■ What you need to do ■
Of the entries below, restate word for word only the section that runs from the line with "negative.manufacturer\ & electric" to the line with "negative.notes\ & notes", counting both ends.

Stored data
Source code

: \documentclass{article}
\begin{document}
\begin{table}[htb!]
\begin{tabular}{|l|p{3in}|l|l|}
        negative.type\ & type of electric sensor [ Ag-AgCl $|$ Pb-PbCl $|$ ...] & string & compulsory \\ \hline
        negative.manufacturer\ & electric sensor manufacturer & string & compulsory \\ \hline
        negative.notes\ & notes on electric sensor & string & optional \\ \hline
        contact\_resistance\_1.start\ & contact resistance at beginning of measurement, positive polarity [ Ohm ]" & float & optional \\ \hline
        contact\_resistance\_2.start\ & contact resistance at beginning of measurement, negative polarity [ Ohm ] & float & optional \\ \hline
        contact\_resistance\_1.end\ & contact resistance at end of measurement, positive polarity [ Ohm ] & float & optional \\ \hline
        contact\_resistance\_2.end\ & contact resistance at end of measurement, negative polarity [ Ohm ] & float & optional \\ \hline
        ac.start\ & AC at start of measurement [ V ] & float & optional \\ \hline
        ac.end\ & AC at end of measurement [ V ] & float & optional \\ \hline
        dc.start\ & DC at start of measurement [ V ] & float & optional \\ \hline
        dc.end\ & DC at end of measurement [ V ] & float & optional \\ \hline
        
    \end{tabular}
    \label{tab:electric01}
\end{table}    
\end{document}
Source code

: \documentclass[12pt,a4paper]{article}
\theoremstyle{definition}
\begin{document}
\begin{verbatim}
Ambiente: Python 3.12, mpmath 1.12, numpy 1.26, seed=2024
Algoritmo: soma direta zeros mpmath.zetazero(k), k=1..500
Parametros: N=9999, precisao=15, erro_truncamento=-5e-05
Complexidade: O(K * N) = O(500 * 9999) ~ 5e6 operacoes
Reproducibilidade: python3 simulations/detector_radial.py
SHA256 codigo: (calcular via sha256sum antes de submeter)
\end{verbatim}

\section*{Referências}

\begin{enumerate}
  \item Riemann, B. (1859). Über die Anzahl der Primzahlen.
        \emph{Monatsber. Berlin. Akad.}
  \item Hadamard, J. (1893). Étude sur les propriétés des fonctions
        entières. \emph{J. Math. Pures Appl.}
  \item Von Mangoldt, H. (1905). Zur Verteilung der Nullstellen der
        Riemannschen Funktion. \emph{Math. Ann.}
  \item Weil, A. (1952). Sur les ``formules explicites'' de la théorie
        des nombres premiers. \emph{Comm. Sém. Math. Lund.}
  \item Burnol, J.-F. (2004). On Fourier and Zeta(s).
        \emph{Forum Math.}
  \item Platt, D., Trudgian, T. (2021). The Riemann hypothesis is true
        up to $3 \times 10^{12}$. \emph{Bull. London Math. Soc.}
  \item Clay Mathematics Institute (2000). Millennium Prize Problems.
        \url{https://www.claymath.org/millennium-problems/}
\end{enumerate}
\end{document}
* * *
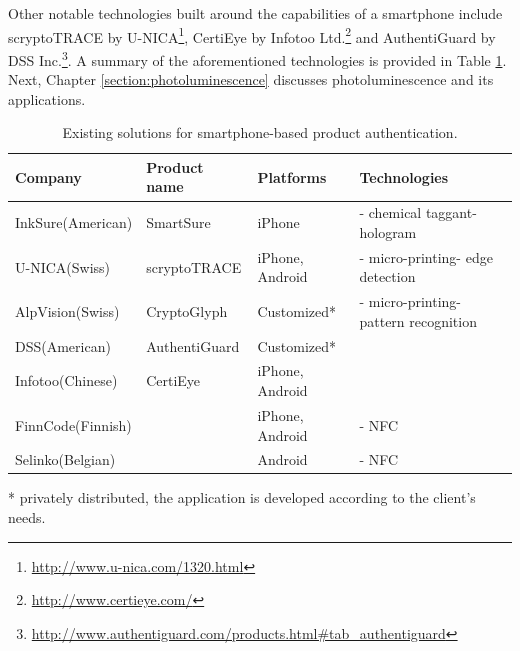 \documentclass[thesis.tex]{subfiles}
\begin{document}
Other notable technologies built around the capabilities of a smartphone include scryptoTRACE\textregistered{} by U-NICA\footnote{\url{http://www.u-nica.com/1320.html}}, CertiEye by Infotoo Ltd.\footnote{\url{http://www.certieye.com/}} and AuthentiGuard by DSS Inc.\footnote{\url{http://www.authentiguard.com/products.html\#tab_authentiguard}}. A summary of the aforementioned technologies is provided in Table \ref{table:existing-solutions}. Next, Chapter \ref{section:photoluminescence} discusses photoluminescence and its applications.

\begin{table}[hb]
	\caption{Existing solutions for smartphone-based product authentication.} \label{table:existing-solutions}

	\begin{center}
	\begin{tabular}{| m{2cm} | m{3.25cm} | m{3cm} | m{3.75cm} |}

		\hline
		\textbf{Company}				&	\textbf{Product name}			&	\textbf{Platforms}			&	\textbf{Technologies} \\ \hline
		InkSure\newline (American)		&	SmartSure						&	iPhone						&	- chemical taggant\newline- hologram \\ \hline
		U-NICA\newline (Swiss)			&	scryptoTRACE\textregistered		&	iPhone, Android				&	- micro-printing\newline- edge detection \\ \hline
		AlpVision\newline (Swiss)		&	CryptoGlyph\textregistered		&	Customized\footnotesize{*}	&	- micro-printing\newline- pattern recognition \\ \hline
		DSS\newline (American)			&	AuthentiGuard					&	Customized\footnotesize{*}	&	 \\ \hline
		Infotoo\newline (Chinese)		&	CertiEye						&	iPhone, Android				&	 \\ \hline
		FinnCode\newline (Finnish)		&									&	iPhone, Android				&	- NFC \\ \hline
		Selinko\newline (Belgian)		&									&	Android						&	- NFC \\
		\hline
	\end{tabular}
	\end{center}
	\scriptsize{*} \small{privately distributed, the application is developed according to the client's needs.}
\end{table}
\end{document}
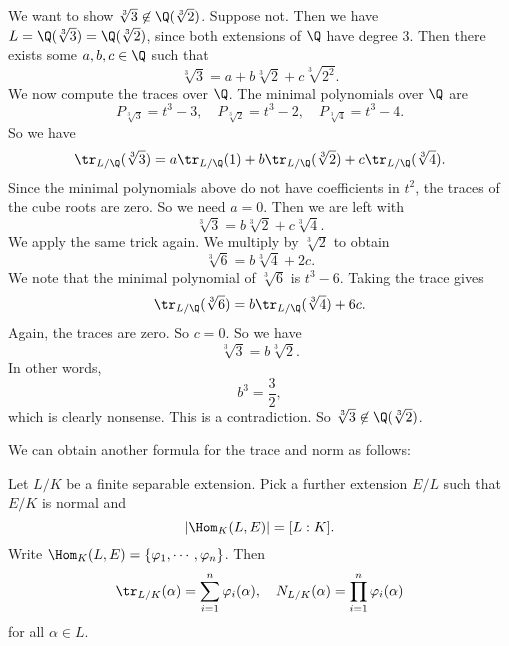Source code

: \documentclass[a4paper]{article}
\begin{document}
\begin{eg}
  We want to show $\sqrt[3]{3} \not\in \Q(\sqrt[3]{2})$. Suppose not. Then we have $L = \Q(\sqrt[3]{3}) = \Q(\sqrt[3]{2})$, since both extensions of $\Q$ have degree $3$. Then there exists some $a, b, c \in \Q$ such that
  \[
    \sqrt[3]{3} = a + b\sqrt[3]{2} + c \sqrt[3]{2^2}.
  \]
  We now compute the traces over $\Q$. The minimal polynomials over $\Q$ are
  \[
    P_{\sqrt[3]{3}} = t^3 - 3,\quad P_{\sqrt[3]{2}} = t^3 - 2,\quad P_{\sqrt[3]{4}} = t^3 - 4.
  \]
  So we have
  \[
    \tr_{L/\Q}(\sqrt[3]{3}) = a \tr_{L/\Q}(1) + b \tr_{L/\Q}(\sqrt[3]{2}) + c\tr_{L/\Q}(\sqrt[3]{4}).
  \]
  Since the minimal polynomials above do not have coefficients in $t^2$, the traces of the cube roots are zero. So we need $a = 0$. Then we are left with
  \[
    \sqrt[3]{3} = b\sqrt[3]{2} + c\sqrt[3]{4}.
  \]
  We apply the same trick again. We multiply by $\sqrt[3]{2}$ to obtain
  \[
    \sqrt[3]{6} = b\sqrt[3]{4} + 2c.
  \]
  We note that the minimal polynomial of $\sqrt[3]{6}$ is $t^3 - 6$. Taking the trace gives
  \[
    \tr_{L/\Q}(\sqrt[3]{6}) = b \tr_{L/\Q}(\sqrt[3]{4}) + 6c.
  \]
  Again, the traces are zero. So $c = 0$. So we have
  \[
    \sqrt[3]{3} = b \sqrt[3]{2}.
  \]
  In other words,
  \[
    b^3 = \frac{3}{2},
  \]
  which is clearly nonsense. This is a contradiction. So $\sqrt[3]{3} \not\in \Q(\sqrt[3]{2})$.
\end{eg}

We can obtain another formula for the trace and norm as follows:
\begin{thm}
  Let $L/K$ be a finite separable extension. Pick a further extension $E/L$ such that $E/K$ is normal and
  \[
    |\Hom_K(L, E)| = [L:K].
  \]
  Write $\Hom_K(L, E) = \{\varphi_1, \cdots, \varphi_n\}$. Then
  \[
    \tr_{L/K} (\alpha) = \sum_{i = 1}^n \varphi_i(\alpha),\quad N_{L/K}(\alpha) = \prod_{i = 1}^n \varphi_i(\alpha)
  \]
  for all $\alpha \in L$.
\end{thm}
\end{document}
* * *
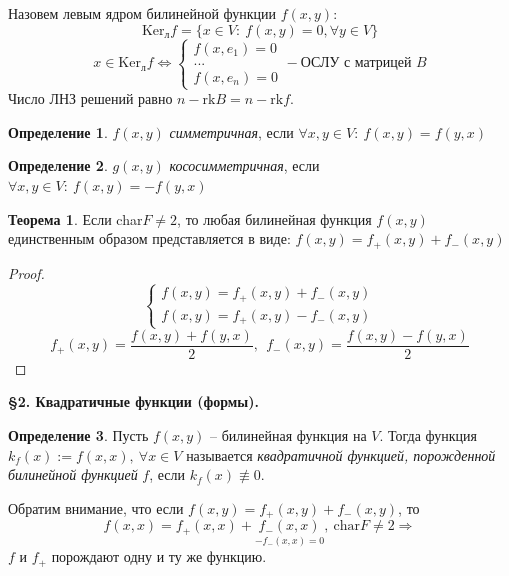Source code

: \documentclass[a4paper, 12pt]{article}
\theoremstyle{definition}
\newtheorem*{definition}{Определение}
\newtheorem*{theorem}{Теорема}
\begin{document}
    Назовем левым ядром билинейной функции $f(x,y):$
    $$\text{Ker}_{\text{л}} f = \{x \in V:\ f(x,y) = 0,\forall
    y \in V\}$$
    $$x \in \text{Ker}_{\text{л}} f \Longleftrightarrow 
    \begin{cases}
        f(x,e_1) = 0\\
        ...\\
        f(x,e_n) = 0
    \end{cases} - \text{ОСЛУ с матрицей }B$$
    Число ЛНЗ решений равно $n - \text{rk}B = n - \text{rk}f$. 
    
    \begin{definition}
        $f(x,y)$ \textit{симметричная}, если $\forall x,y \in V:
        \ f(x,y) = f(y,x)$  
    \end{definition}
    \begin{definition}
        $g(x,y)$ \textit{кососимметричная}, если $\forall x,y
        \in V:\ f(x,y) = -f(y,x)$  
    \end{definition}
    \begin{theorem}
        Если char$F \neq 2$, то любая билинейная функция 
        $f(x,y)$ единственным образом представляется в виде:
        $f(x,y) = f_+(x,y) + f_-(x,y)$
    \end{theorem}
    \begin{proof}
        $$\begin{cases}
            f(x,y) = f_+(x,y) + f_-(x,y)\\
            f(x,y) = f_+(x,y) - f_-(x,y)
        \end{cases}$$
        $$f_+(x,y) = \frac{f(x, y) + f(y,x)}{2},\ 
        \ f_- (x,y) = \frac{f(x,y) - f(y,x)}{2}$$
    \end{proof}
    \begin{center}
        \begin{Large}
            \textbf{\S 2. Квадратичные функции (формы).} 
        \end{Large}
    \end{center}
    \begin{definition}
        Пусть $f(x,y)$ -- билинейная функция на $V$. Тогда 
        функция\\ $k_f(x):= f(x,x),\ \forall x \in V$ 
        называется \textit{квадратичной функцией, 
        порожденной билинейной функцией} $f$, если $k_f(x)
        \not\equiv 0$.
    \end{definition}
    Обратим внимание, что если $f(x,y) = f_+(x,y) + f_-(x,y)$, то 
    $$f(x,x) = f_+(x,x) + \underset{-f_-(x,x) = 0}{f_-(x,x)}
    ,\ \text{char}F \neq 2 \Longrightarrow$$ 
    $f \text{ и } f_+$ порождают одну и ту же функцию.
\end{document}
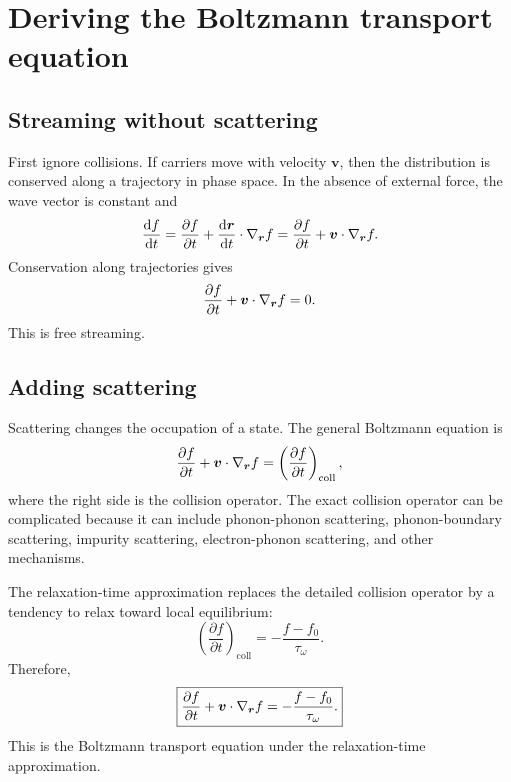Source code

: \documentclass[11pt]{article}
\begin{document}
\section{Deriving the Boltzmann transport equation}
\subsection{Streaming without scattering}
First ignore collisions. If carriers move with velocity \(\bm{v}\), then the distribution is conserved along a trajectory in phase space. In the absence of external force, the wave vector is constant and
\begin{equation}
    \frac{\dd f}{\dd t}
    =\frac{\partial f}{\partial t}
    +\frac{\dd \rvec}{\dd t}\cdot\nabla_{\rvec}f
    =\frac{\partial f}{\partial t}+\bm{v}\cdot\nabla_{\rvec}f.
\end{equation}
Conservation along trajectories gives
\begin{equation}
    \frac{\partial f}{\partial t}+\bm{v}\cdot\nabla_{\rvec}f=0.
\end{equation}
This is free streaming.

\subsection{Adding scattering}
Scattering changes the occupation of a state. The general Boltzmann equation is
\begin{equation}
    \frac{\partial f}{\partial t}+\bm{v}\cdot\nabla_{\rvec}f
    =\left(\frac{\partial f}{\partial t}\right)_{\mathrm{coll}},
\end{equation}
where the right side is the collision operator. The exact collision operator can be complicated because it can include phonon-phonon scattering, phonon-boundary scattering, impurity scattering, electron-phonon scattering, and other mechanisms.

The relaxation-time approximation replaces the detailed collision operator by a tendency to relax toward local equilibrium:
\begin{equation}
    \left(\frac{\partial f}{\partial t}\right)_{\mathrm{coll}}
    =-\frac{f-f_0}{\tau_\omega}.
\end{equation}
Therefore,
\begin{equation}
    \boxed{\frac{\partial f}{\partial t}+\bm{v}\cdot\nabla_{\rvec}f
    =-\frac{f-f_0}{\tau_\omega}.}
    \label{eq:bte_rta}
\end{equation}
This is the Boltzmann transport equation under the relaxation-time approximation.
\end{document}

■ Result for this task ■
        negative.manufacturer\ & electric sensor manufacturer & string & compulsory \\ \hline
        negative.notes\ & notes on electric sensor & string & optional \\ \hline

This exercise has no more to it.